BEGIN TASK INPUT

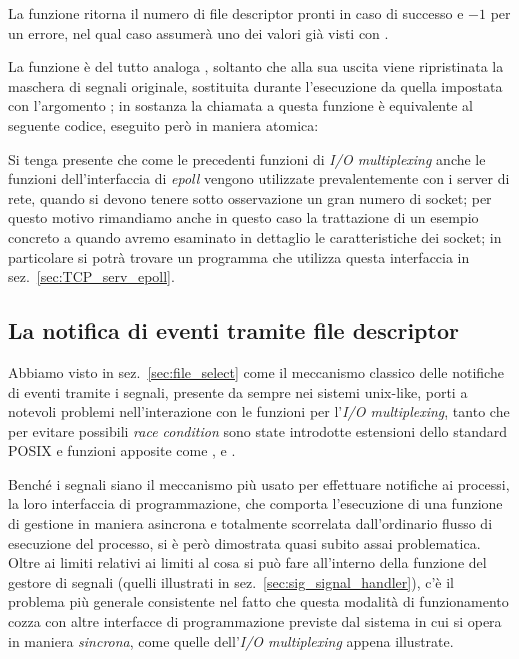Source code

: \begin{funcproto}{

  }

{La funzione ritorna il numero di file descriptor pronti in caso di successo e
  $-1$ per un errore, nel qual caso  assumerà uno dei valori già
  visti con .

}  
\end{funcproto}

La funzione è del tutto analoga , soltanto che alla sua
uscita viene ripristinata la maschera di segnali originale, sostituita durante
l'esecuzione da quella impostata con l'argomento ; in sostanza
la chiamata a questa funzione è equivalente al seguente codice, eseguito però
in maniera atomica:

Si tenga presente che come le precedenti funzioni di \textit{I/O multiplexing}
anche le funzioni dell'interfaccia di \textit{epoll} vengono utilizzate
prevalentemente con i server di rete, quando si devono tenere sotto
osservazione un gran numero di socket; per questo motivo rimandiamo anche in
questo caso la trattazione di un esempio concreto a quando avremo esaminato in
dettaglio le caratteristiche dei socket; in particolare si potrà trovare un
programma che utilizza questa interfaccia in sez.~\ref{sec:TCP_serv_epoll}.



\subsection{La notifica di eventi tramite file descriptor}
\label{sec:sig_signalfd_eventfd}

Abbiamo visto in sez.~\ref{sec:file_select} come il meccanismo classico delle
notifiche di eventi tramite i segnali, presente da sempre nei sistemi
unix-like, porti a notevoli problemi nell'interazione con le funzioni per
l'\textit{I/O multiplexing}, tanto che per evitare possibili \textit{race
  condition} sono state introdotte estensioni dello standard POSIX e funzioni
apposite come ,  e .

Benché i segnali siano il meccanismo più usato per effettuare notifiche ai
processi, la loro interfaccia di programmazione, che comporta l'esecuzione di
una funzione di gestione in maniera asincrona e totalmente scorrelata
dall'ordinario flusso di esecuzione del processo, si è però dimostrata quasi
subito assai problematica. Oltre ai limiti relativi ai limiti al cosa si può
fare all'interno della funzione del gestore di segnali (quelli illustrati in
sez.~\ref{sec:sig_signal_handler}), c'è il problema più generale consistente
nel fatto che questa modalità di funzionamento cozza con altre interfacce di
programmazione previste dal sistema in cui si opera in maniera
\textsl{sincrona}, come quelle dell'\textit{I/O multiplexing} appena
illustrate.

END TASK INPUT

▶ [REQUIREMENT]:
Set down the records again verbatim, with no pictures.

▶ [RESULT BELOW]:
Source code

: \begin{funcproto}{

  }

{La funzione ritorna il numero di file descriptor pronti in caso di successo e
  $-1$ per un errore, nel qual caso  assumerà uno dei valori già
  visti con .

}  
\end{funcproto}

La funzione è del tutto analoga , soltanto che alla sua
uscita viene ripristinata la maschera di segnali originale, sostituita durante
l'esecuzione da quella impostata con l'argomento ; in sostanza
la chiamata a questa funzione è equivalente al seguente codice, eseguito però
in maniera atomica:

Si tenga presente che come le precedenti funzioni di \textit{I/O multiplexing}
anche le funzioni dell'interfaccia di \textit{epoll} vengono utilizzate
prevalentemente con i server di rete, quando si devono tenere sotto
osservazione un gran numero di socket; per questo motivo rimandiamo anche in
questo caso la trattazione di un esempio concreto a quando avremo esaminato in
dettaglio le caratteristiche dei socket; in particolare si potrà trovare un
programma che utilizza questa interfaccia in sez.~\ref{sec:TCP_serv_epoll}.



\subsection{La notifica di eventi tramite file descriptor}
\label{sec:sig_signalfd_eventfd}

Abbiamo visto in sez.~\ref{sec:file_select} come il meccanismo classico delle
notifiche di eventi tramite i segnali, presente da sempre nei sistemi
unix-like, porti a notevoli problemi nell'interazione con le funzioni per
l'\textit{I/O multiplexing}, tanto che per evitare possibili \textit{race
  condition} sono state introdotte estensioni dello standard POSIX e funzioni
apposite come ,  e .

Benché i segnali siano il meccanismo più usato per effettuare notifiche ai
processi, la loro interfaccia di programmazione, che comporta l'esecuzione di
una funzione di gestione in maniera asincrona e totalmente scorrelata
dall'ordinario flusso di esecuzione del processo, si è però dimostrata quasi
subito assai problematica. Oltre ai limiti relativi ai limiti al cosa si può
fare all'interno della funzione del gestore di segnali (quelli illustrati in
sez.~\ref{sec:sig_signal_handler}), c'è il problema più generale consistente
nel fatto che questa modalità di funzionamento cozza con altre interfacce di
programmazione previste dal sistema in cui si opera in maniera
\textsl{sincrona}, come quelle dell'\textit{I/O multiplexing} appena
illustrate.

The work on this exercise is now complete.